Sin embargo, en los últimos tiempos, los gobiernos de la mayoría de los países han tenido que lidiar de una forma más clara con una nueva integración de la economía mundial y, en consecuencia, con una reducción de su libertad para manejar sus propios asuntos económicos. Y no nos referimos a la actuación de entidades supranacionales como el Banco Mundial o el FMI, sino a los efectos de una tendencia visible desde hace tiempo y llamada en sus últimas manifestaciones «globalización». A veces institucionalizada mediante acuerdos internacionales o simplemente a través del crecimiento económico de las grandes compañías, pero impulsada por expectativas crecientes en todas partes, la globalización es un fenómeno que suele acabar con las esperanzas de los políticos que pretenden dirigir las sociedades supuestamente bajo su mando. La independencia económica y política puede verse muy afectada por los flujos financieros globales no regulados, e incluso por las operaciones de las grandes empresas, algunas de las cuales disponen de recursos mucho mayores que los de muchos estados pequeños. Resulta paradójico que las protestas más fuertes contra la restricción de la independencia del Estado a la que puede conducir la globalización procedan en ocasiones de aquellos que reclamarían una injerencia aún mayor en la soberanía en casos, por ejemplo, de violación de los derechos humanos.

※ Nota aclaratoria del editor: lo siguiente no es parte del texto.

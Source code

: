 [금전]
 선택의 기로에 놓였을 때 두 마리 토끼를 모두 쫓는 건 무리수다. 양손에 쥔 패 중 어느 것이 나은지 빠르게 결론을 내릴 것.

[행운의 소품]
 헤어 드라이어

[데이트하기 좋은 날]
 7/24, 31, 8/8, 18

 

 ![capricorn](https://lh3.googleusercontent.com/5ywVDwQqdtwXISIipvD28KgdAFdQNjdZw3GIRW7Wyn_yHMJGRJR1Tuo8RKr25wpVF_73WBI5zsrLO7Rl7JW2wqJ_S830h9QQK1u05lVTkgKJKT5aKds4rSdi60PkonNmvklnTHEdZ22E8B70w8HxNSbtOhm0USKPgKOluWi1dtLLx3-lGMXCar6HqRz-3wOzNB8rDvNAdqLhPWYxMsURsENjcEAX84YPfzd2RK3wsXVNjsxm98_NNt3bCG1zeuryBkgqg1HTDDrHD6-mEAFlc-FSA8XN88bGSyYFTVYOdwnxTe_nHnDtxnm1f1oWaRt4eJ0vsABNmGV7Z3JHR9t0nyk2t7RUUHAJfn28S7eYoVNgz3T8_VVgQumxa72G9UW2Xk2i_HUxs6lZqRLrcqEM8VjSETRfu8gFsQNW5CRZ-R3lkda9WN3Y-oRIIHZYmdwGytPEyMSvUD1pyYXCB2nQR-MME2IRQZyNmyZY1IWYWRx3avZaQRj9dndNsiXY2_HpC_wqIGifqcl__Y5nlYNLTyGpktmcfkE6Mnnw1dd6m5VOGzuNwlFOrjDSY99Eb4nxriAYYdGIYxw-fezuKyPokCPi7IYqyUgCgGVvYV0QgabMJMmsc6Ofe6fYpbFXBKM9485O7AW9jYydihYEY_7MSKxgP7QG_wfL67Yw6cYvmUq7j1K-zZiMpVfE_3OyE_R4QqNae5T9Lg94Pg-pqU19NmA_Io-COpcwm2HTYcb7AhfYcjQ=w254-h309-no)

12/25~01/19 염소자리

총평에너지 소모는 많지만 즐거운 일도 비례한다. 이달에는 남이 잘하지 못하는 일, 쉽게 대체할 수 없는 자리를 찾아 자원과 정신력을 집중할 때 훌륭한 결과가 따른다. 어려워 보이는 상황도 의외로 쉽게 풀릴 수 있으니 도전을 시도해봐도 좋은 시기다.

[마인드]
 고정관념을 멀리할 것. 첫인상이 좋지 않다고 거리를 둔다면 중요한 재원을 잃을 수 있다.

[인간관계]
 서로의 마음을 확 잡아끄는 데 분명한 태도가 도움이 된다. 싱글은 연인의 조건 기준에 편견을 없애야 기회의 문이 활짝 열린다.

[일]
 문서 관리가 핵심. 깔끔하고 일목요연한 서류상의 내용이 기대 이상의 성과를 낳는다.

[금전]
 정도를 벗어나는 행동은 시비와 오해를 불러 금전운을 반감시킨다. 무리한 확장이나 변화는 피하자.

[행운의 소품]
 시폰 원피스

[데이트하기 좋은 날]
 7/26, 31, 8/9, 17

La interacción de todas esas fuerzas puede verse en las páginas siguientes. Ciertamente, puede que estén llevando a cierta reducción del poder estatal, dejando las formas bastante intactas mientras el poder se acumula en otros lugares. Desde luego, eso es más probable que el hecho de que las fuerzas radicales consigan destruir el Estado. Esas otras fuerzas existen, y a veces parecen prosperar y consolidarse con nuevas causas; la ecología, el feminismo y un movimiento «por la paz» y antinuclear generalizado las han respaldado. Aun así, en cuarenta años de actividad, solo han tenido éxito cuando han podido influir y conformar la política de los estados y han conseguido cambios en la ley y la creación de nuevas instituciones. La idea de que se puede lograr una mejora general saltándose directamente una institución tan dominante sigue siendo tan poco realista como lo era en los tiempos de los movimientos anarquistas y utópicos del siglo XIX.